Publié le 20 Octobre 2010

            Je savais que Jacques Attali n'était pas plus socialiste que ça mais là, je me demande quelle mouche l'a piqué! Les propositions qu'il a fait à la majorité présidentielle sont comme autant de bombes à retardement ! Quand on songe qu'il fût un temps Conseiller de François Mitterrand, on se demande s'il n'est pas là pour plomber Nicolas Sarkozy ou s'il n'a pas pété les plombs. Dans tous les cas, il doit être branché Radio-Lille ou il ;participe à un sabotage en règle de la majorité! Bref, en politique, il vaut mieux éviter de genre de déclaration même si celle concernant les allocations familiales mériterait que l'on s'y attarde un peu! En effet, en cette période de vaches maigres, il paraît tout de même indécent de donner des allocations payées par les entreprises à des familles qui manifestement n'en ont pas besoin. Au même titre d'ailleurs, même si cela choque les bonnes âmes, qu'il faudrait aussi s'assurer que ces aides ne soient pas données à des familles polygames qui sont hors la loi. Le Droit étant le pendant du Devoir comme la Liberté est celui de la Responsabilité!  Ce serait ainsi un moyen de tarir une des sources le l'immigration incontôlée que de profiter de l'occasion pour revoir en fonction de critères restant à définir, les paiements  de ces différentes aides à l'éducation qui profitent pas toujours aux enfants comme on a pu le constater à Nantes.

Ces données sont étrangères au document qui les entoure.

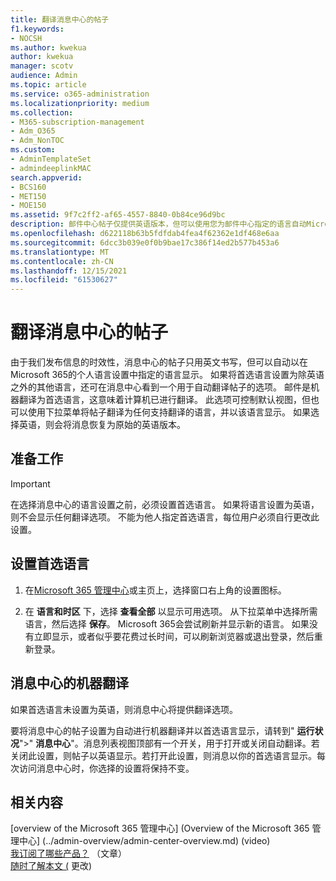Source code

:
 ```yaml
---
title: 翻译消息中心的帖子
f1.keywords:
- NOCSH
ms.author: kwekua
author: kwekua
manager: scotv
audience: Admin
ms.topic: article
ms.service: o365-administration
ms.localizationpriority: medium
ms.collection:
- M365-subscription-management
- Adm_O365
- Adm_NonTOC
ms.custom:
- AdminTemplateSet
- admindeeplinkMAC
search.appverid:
- BCS160
- MET150
- MOE150
ms.assetid: 9f7c2ff2-af65-4557-8840-0b84ce96d9bc
description: 邮件中心帖子仅提供英语版本，但可以使用您为邮件中心指定的语言自动Microsoft 365。
ms.openlocfilehash: d622118b63b5fdfdab4fea4f62362e1df468e6aa
ms.sourcegitcommit: 6dcc3b039e0f0b9bae17c386f14ed2b577b453a6
ms.translationtype: MT
ms.contentlocale: zh-CN
ms.lasthandoff: 12/15/2021
ms.locfileid: "61530627"
---
```

# <a name="language-translation-for-message-center-posts"></a>翻译消息中心的帖子

由于我们发布信息的时效性，消息中心的帖子只用英文书写，但可以自动以在Microsoft 365的个人语言设置中指定的语言显示。 如果将首选语言设置为除英语之外的其他语言，还可在消息中心看到一个用于自动翻译帖子的选项。 邮件是机器翻译为首选语言，这意味着计算机已进行翻译。 此选项可控制默认视图，但也可以使用下拉菜单将帖子翻译为任何支持翻译的语言，并以该语言显示。 如果选择英语，则会将消息恢复为原始的英语版本。

## <a name="before-you-begin"></a>准备工作
  
> [!IMPORTANT]
> 在选择消息中心的语言设置之前，必须设置首选语言。 如果将语言设置为英语，则不会显示任何翻译选项。 不能为他人指定首选语言，每位用户必须自行更改此设置。 
  
## <a name="set-your-preferred-language"></a>设置首选语言

1. 在<a href="https://go.microsoft.com/fwlink/p/?linkid=2024339" target="_blank">Microsoft 365 管理中心</a>或主页上，选择窗口右上角的设置图标。
  
2. 在 **语言和时区** 下，选择 **查看全部** 以显示可用选项。 从下拉菜单中选择所需语言，然后选择 **保存**。 Microsoft 365会尝试刷新并显示新的语言。 如果没有立即显示，或者似乎要花费过长时间，可以刷新浏览器或退出登录，然后重新登录。
  
## <a name="machine-translation-in-message-center"></a>消息中心的机器翻译

如果首选语言未设置为英语，则消息中心将提供翻译选项。
  
要将消息中心的帖子设置为自动进行机器翻译并以首选语言显示，请转到" **运行状况**"\>" **消息中心**"。消息列表视图顶部有一个开关，用于打开或关闭自动翻译。若关闭此设置，则帖子以英语显示。若打开此设置，则消息以你的首选语言显示。每次访问消息中心时，你选择的设置将保持不变。 

## <a name="related-content"></a>相关内容

[overview of the Microsoft 365 管理中心] (Overview of the Microsoft 365 管理中心] (../admin-overview/admin-center-overview.md)  (video) \
[我订阅了哪些产品？](../admin-overview/what-subscription-do-i-have.md) （文章）\
[随时了解本文 (](../manage/stay-on-top-of-updates.md) 更改)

           La majorité n'est pas encore prête, à l'instar de Madame Nadine Romano, à s'ouvrir et à écouter les argumentations allant dans ce sens. Nous avons pu d'ailleurs le constater à propos des chèques services en remplacement d'un paiement direct de l'allocation rentrée scolaire aux familles alors que l'on sait que dans le même temps, l'argent part à l'étranger ou sert à acheter autres choses que des fournitures scolaires! 

Gérard Brazon 

             Si vous habitez dans la 6 ème circonscription et que vous partagez mon opinion, n'hésitez pas à voter aux prochaines élections internes à l'UMP.

   

Article DU POINT

 

 

 

 

                Nicolas Sarkozy veut y voir une confirmation de la pertinence de sa politique économique et sociale. En réalité, plusieurs des propositions-chocs du nouveau rapport Attali commandé par l'Élysée afin de libérer la croissance française en dix ans embarrassent déjà le gouvernement. À peine remises au chef de l'État vendredi, les mesures envisagées ont été balayées par plusieurs ministres.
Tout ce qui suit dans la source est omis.